Exercise data:
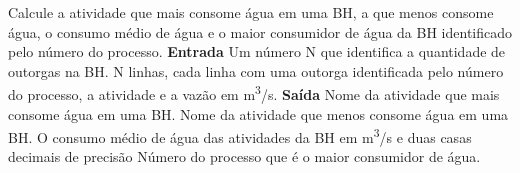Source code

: \documentclass[a4paper, 12pt]{article}
\begin{document}
Calcule a atividade que mais consome água em uma BH, a que menos consome água, o consumo médio de água e o maior consumidor de água da BH identificado pelo número do processo.
\newline \newline
\textbf{{\large Entrada}} \newline
Um número N que identifica a quantidade de outorgas na BH. \newline
N linhas, cada linha com uma outorga identificada pelo número do processo, a atividade e a vazão em m\textsuperscript{3}/s.
\newline \newline
\textbf{{\large Saída}} \newline
Nome da atividade que mais consome água em uma BH. \newline
Nome da atividade que menos consome água em uma BH. \newline
O consumo médio de água das atividades da BH em m\textsuperscript{3}/s e duas casas decimais de precisão
Número do processo que é o maior consumidor de água.
\newline \newline
\newline
\end{document}
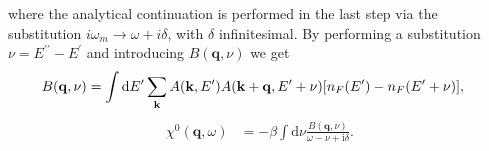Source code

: \documentclass[preprint,prb,amsmath,superscriptaddress,showpacs]{revtex4}
\newcommand{\bk}{\mathbf{k}}
\newcommand{\bq}{\mathbf{q}}
\begin{document}
where the analytical continuation is performed in the last step via the
substitution $i\omega_m \rightarrow \omega + i\delta$, with $\delta$
infinitesimal. By performing a substitution $\nu = E^{\prime \prime} - E^{\prime}$ and introducing $B(\bq, \nu)$ we get
%
\begin{equation}
  \begin{aligned}
    B(\bq, \nu)
    &=
    \int
    \mathrm{d} E'
    \sum_{\bk} A(\bk, E') 
    A(\bk + \bq, E' + \nu)
    \qty[n_F(E') - n_F(E' + \nu) ],
    \end{aligned}
\end{equation}
%
%
\begin{equation}
  \begin{aligned}
    \chi^0(\bq, \omega)
    &=
    - \beta \int
    \mathrm{d}\nu
    \frac{B(\bq, \nu)}{\omega - \nu + \mathrm{i}\delta}.
    \end{aligned}
\end{equation}
%

\iffalse
The imaginary and real parts of the last expression in
Eq.~\ref{eq:continuation} can be obtained using
%
\begin{equation}
  \lim_{\epsilon \rightarrow 0^{+}} \frac{1}{x \pm i\epsilon} = \mp
  i\pi\delta (x) + \mathcal{P}\left( \frac{1}{x} \right):
\end{equation}
%
\begin{equation}
  \label{eq:final_susc}
  \begin{aligned}
    \Im \chi^0(\bq, \omega)
    &= \pi \beta
    \int
    \mathrm{d} E'
    \sum_{\bk} A(\bk, E') 
    A(\bk + \bq, E' + \omega)
    \qty[n_F(E') - n_F(E' + \omega) ].
    \end{aligned}
\end{equation}
This convolution in frequency and wavevector may be computed
efficiently using FFT. The Kramers-Kronig relations allows us
to obtain the real part of the bubble on the real frequency axis:
%
\begin{equation}
  \Re \chi^0(\bq, \omega) =
  \dfrac{1}{\pi} \mathcal{P}
  \int_{-\infty}^{\infty}
  \mathrm{d} \omega' \frac{\Im \chi^0(\bq, \omega)}{\omega' - \omega}.
\end{equation}
%
\fi
\end{document}
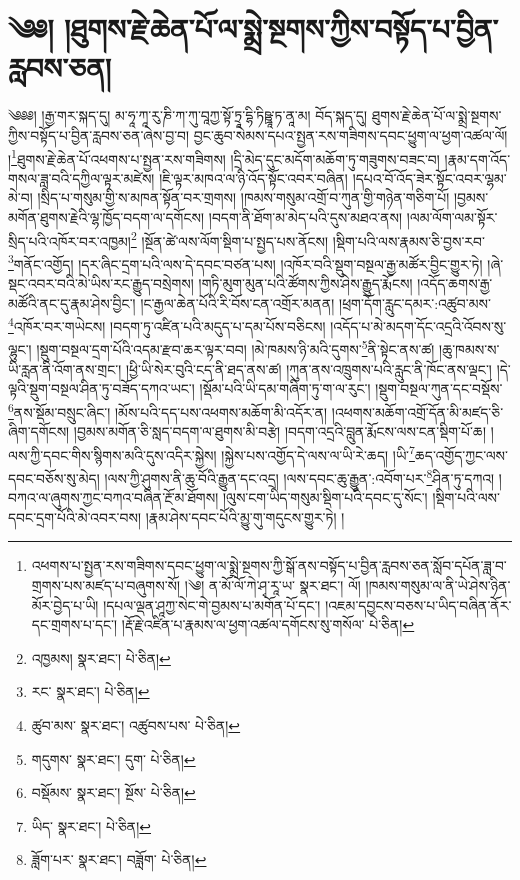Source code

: \setcounter{footnote}{0} 
\chapter{༄༅། །ཐུགས་རྗེ་ཆེན་པོ་ལ་སྨྲེ་སྔགས་ཀྱིས་བསྟོད་པ་བྱིན་རླབས་ཅན།}༄༅༅། །རྒྱ་གར་སྐད་དུ། མ་ཧཱ་ཀཱ་རུ་ཎི་ཀ་ཀུ་བཱཀྱ་སྟོ་ཏྲཱ་དྷི་ཏིཥྛཱ་ཏ་ནཱ་མ། བོད་སྐད་དུ། ཐུགས་རྗེ་ཆེན་པོ་ལ་སྨྲེ་སྔགས་ཀྱིས་བསྟོད་པ་བྱིན་རླབས་ཅན་ཞེས་བྱ་བ། བྱང་ཆུབ་སེམས་དཔའ་སྤྱན་རས་གཟིགས་དབང་ཕྱུག་ལ་ཕྱག་འཚལ་ལོ། །\footnote{འཕགས་པ་སྤྱན་རས་གཟིགས་དབང་ཕྱུག་ལ་སྨྲེ་སྔགས་ཀྱི་སྒོ་ནས་བསྟོད་པ་བྱིན་རླབས་ཅན་སློབ་དཔོན་ཟླ་བ་གྲགས་པས་མཛད་པ་བཞུགས་སོ། །༄། ན་མོ་ལོ་ཀེ་ཤྭ་རཱ་ཡ་  སྣར་ཐང་། ལོ། །ཁམས་གསུམ་ལ་ནི་ཡེ་ཤེས་ཉིན་མོར་བྱེད་པ་ཡི། །དཔལ་ལྡན་ཤཱཀྱ་སེང་གེ་བྱམས་པ་མགོན་པོ་དང་། །འཇམ་དབྱངས་བཅས་པ་ཡིད་བཞིན་ནོར་དང་གྲགས་པ་དང་། །རྡོ་རྗེ་འཛིན་པ་རྣམས་ལ་ཕྱག་འཚལ་དགོངས་སུ་གསོལ་  པེ་ཅིན། }ཐུགས་རྗེ་ཆེན་པོ་འཕགས་པ་སྤྱན་རས་གཟིགས། །དྲི་མེད་དུང་མདོག་མཆོག་ཏུ་གཟུགས་བཟང་བ། །རྣམ་དག་འོད་གསལ་ཟླ་བའི་དཀྱིལ་ལྟར་མཛེས། །ཇི་ལྟར་མཁའ་ལ་ཉི་འོད་སྟོང་འབར་བཞིན། །དཔའ་བོ་འོད་ཟེར་སྟོང་འབར་ལྷམ་མེ་བ། །སྲིད་པ་གསུམ་གྱི་ས་མཁན་སྟོན་བར་གྲགས། །ཁམས་གསུམ་འགྲོ་བ་ཀུན་གྱི་གཉེན་གཅིག་པོ། །བྱམས་མགོན་ཐུགས་རྗེའི་ལྷ་ཁྱོད་བདག་ལ་དགོངས། །བདག་ནི་ཐོག་མ་མེད་པའི་དུས་མཐའ་ནས། །ལམ་ལོག་ལམ་སྟོར་སྲིད་པའི་འཁོར་བར་འཁྱམ།\footnote{འཁྱམས།  སྣར་ཐང་།  པེ་ཅིན། } །སྔོན་ཚེ་ལས་ལོག་སྡིག་པ་སྤྱད་པས་ནོངས། །སྡིག་པའི་ལས་རྣམས་ཅི་བྱས་རབ་\footnote{རང་  སྣར་ཐང་།  པེ་ཅིན། }གནོང་འགྱོད། །དར་ཞིང་དྲག་པའི་ལས་དེ་དབང་བཙན་པས། །འཁོར་བའི་སྡུག་བསྔལ་རྒྱ་མཚོར་བྱིང་གྱུར་ཏེ། །ཞེ་སྡང་འབར་བའི་མེ་ཡིས་རང་རྒྱུད་བསྲེགས། །གཏི་མུག་མུན་པའི་ཚོགས་ཀྱིས་ཤེས་རྒྱུད་རྨོངས། །འདོད་ཆགས་རྒྱ་མཚོའི་ནང་དུ་རྣམ་ཤེས་བྱིང་། །ང་རྒྱལ་ཆེན་པོའི་རི་བོས་ངན་འགྲོར་མནན། །ཕྲག་དོག་རླུང་དམར་:འཚུབ་མས་\footnote{ཚུབ་མས་  སྣར་ཐང་། འཚུབས་པས་  པེ་ཅིན། }འཁོར་བར་གཡེངས། །བདག་ཏུ་འཛིན་པའི་མདུད་པ་དམ་པོས་བཅིངས། །འདོད་པ་མེ་མདག་དོང་འདྲའི་འོབས་སུ་ལྷུང་། །སྡུག་བསྔལ་དྲག་པོའི་འདམ་རྫབ་ཆར་ལྟར་བབ། །མེ་ཁམས་ཉི་མའི་དུགས་\footnote{གདུགས་  སྣར་ཐང་། དུག་  པེ་ཅིན། }ནི་སྟེང་ནས་ཚ། །ཆུ་ཁམས་ས་ཡི་རླན་ནི་འོག་ནས་གྲང་། །ཕྱི་ཡི་སེར་བུའི་ངད་ནི་ཐད་ནས་ཚ། །ཀུན་ནས་འཁྲུགས་པའི་རླུང་ནི་ཁོང་ནས་ལྡང་། །དེ་ལྟའི་སྡུག་བསྔལ་ཤིན་ཏུ་བཟོད་དཀའ་ཡང་། །སྡོམ་པའི་ཡི་དམ་གཞིག་ཏུ་ག་ལ་རུང་། །སྡུག་བསྔལ་ཀུན་དང་བསྡོས་\footnote{བསྡོམས་  སྣར་ཐང་། སྔོས་  པེ་ཅིན། }ནས་སྡོམ་བསྲུང་ཞིང་། །མོས་པའི་དད་པས་འཕགས་མཆོག་མི་འདོར་ན། །འཕགས་མཆོག་འགྲོ་དོན་མི་མཛད་ཅི་ཞིག་དགོངས། །བྱམས་མགོན་ཅི་སླད་བདག་ལ་ཐུགས་མི་བརྩེ། །བདག་འདྲའི་བླུན་རྨོངས་ལས་ངན་སྡིག་པོ་ཆ། །ལས་ཀྱི་དབང་གིས་སྙིགས་མའི་དུས་འདིར་སྐྱེས། །སྐྱེས་པས་འགྱོད་དེ་ལས་ལ་ཡི་རེ་ཆད། །ཡི་\footnote{ཡིད་  སྣར་ཐང་།  པེ་ཅིན། }ཆད་འགྱོད་ཀྱང་ལས་དབང་བཅོས་སུ་མེད། །ལས་ཀྱི་ཤུགས་ནི་ཆུ་བོའི་རྒྱུན་དང་འདྲ། །ལས་དབང་ཆུ་རྒྱུན་:འབོག་པར་\footnote{ཟློག་པར་  སྣར་ཐང་། བཟློག་  པེ་ཅིན། }ཤིན་ཏུ་དཀའ། །བཀའ་ལ་ཞུགས་ཀྱང་བཀའ་བཞིན་རྔོ་མ་ཐོགས། །ལུས་ངག་ཡིད་གསུམ་སྡིག་པའི་དབང་དུ་སོང་། །སྡིག་པའི་ལས་དབང་དྲག་པོའི་མེ་འབར་བས། །རྣམ་ཤེས་དབང་པོའི་མྱུ་གུ་གདུངས་གྱུར་ཏེ། །

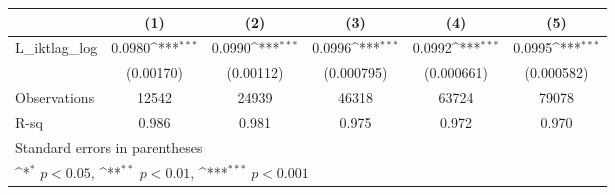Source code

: {
\def\sym#1{\ifmmode^{#1}\else\(^{#1}\)\fi}
\begin{tabular}{l*{5}{c}}
\hline\hline
                &\multicolumn{1}{c}{(1)}         &\multicolumn{1}{c}{(2)}         &\multicolumn{1}{c}{(3)}         &\multicolumn{1}{c}{(4)}         &\multicolumn{1}{c}{(5)}         \\
\hline
L\_iktlag\_log    &   0.0980\sym{***}&   0.0990\sym{***}&   0.0996\sym{***}&   0.0992\sym{***}&   0.0995\sym{***}\\
                &(0.00170)         &(0.00112)         &(0.000795)         &(0.000661)         &(0.000582)         \\
\hline
Observations    &    12542         &    24939         &    46318         &    63724         &    79078         \\
R-sq            &    0.986         &    0.981         &    0.975         &    0.972         &    0.970         \\
\hline\hline
\multicolumn{6}{l}{\footnotesize Standard errors in parentheses}\\
\multicolumn{6}{l}{\footnotesize \sym{*} \(p<0.05\), \sym{**} \(p<0.01\), \sym{***} \(p<0.001\)}\\
\end{tabular}
}
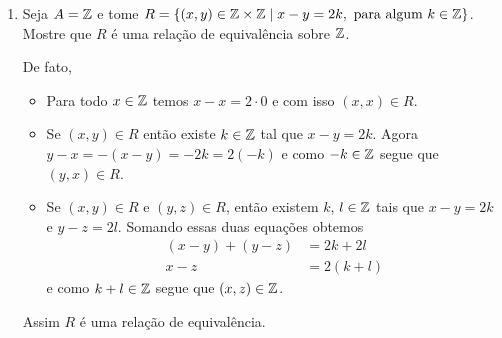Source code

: \documentclass{beamer}
\begin{document}
\begin{frame}
\begin{exemplos}
\begin{enumerate}[label={\arabic*})]
                \item Seja $A = \mathbb{Z}$ e tome $R = \{(x,y)\in \mathbb{Z} \times \mathbb{Z} \mid x - y = 2k, \mbox{ para algum } k \in \mathbb{Z}\}$. Mostre que $R$
                \'e uma rela{\c c}{\~a}o de equival{\^e}ncia sobre $\mathbb{Z}$.
                \begin{solucao}
                    De fato,
                    \begin{itemize}
                        \item Para todo $x\in\mathbb{Z}$ temos $x - x = 2\cdot0$ e com isso $(x,x) \in R$.
                        \item Se $(x,y) \in R$ ent\~ao existe $k \in \mathbb{Z}$ tal que $x - y = 2k$. Agora $y - x = -(x - y) = -2k = 2 (-k)$ 
                        e como $-k \in \mathbb{Z}$ segue que $(y,x) \in R$.
                        \item Se $(x,y) \in R$ e $(y,z) \in R$, ent\~ao existem $k$, $l\in \mathbb{Z}$ tais que $x - y = 2k$ e $y - z = 2l$.
                        Somando essas duas equa\c{c}\~oes obtemos
                        \begin{align*}
                            (x - y) + (y - z) &= 2k + 2l\\
                            x - z &= 2(k + l)
                        \end{align*}
                        e como $k + l \in \mathbb{Z}$ segue que $(x,z) \in \mathbb{Z}$.
                    \end{itemize}
                    Assim $R$ \'e uma rela\c{c}\~ao de equival\^encia.
                \end{solucao}
            \end{enumerate}
        \end{exemplos}
    \end{frame}
\end{document}
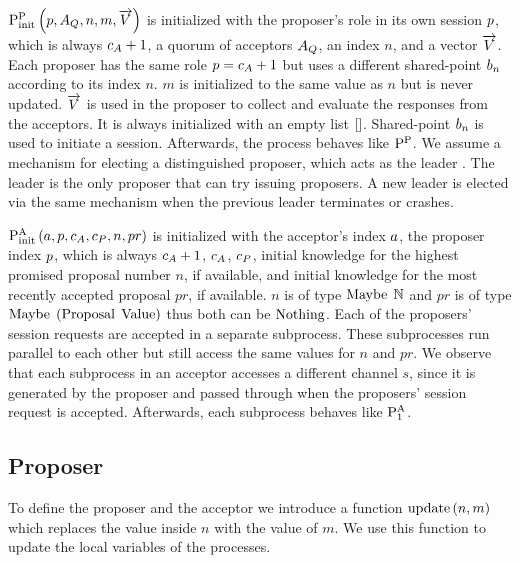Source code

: $\operatorname{P^{P}_{init}}\left(p, A_Q, n, m, \overrightarrow{V}\right)$ is initialized with the proposer's role in its own session $p$, which is always $c_A + 1$, a quorum of acceptors $A_Q$, an index $n$, and a vector $\overrightarrow{V}$.
Each proposer has the same role $p = c_A + 1$ but uses a different shared-point $b_{n}$ according to its index $n$.
$m$ is initialized to the same value as $n$ but is never updated.
$\overrightarrow{V}$ is used in the proposer to collect and evaluate the responses from the acceptors.
It is always initialized with an empty list $\mathtt{[]}$.
Shared-point $b_{n}$ is used to initiate a session.
Afterwards, the process behaves like $\operatorname{P^{P}_{}}$.
We assume a mechanism for electing a distinguished proposer, which acts as the leader \cite{Lamport01}.
The leader is the only proposer that can try issuing proposers.
A new leader is elected via the same mechanism when the previous leader terminates or crashes.

$\operatorname{P^{A}_{init}}\left(a, p, c_A, c_P, n, pr\right)$ is initialized with the acceptor's index $a$, the proposer index $p$, which is always $c_A + 1$, $c_A$, $c_P$, initial knowledge for the highest promised proposal number $n$, if available, and initial knowledge for the most recently accepted proposal $pr$, if available.
$n$ is of type $\operatorname{Maybe}\; \mathbb{N}$ and $pr$ is of type $\operatorname{Maybe}\; \left(\operatorname{Proposal}\; \operatorname{Value}\right)$ thus both can be $\operatorname{Nothing}$.
Each of the proposers' session requests are accepted in a separate subprocess.
These subprocesses run parallel to each other but still access the same values for $n$ and $pr$.
We observe that each subprocess in an acceptor accesses a different channel $s$, since it is generated by the proposer and passed through when the proposers' session request is accepted.
Afterwards, each subprocess behaves like $\operatorname{P^{A}_{1}}$.

\subsection{Proposer}
To define the proposer and the acceptor we introduce a function $\operatorname{update} \left(n, m\right)$ which replaces the value inside $n$ with the value of $m$.
We use this function to update the local variables of the processes.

Directions for this task: The answer must consist of every line from the data that contains the word "newcommand".

Task result:
\newcommand{\bk}{\mathbf{k}}
\newcommand{\bq}{\mathbf{q}}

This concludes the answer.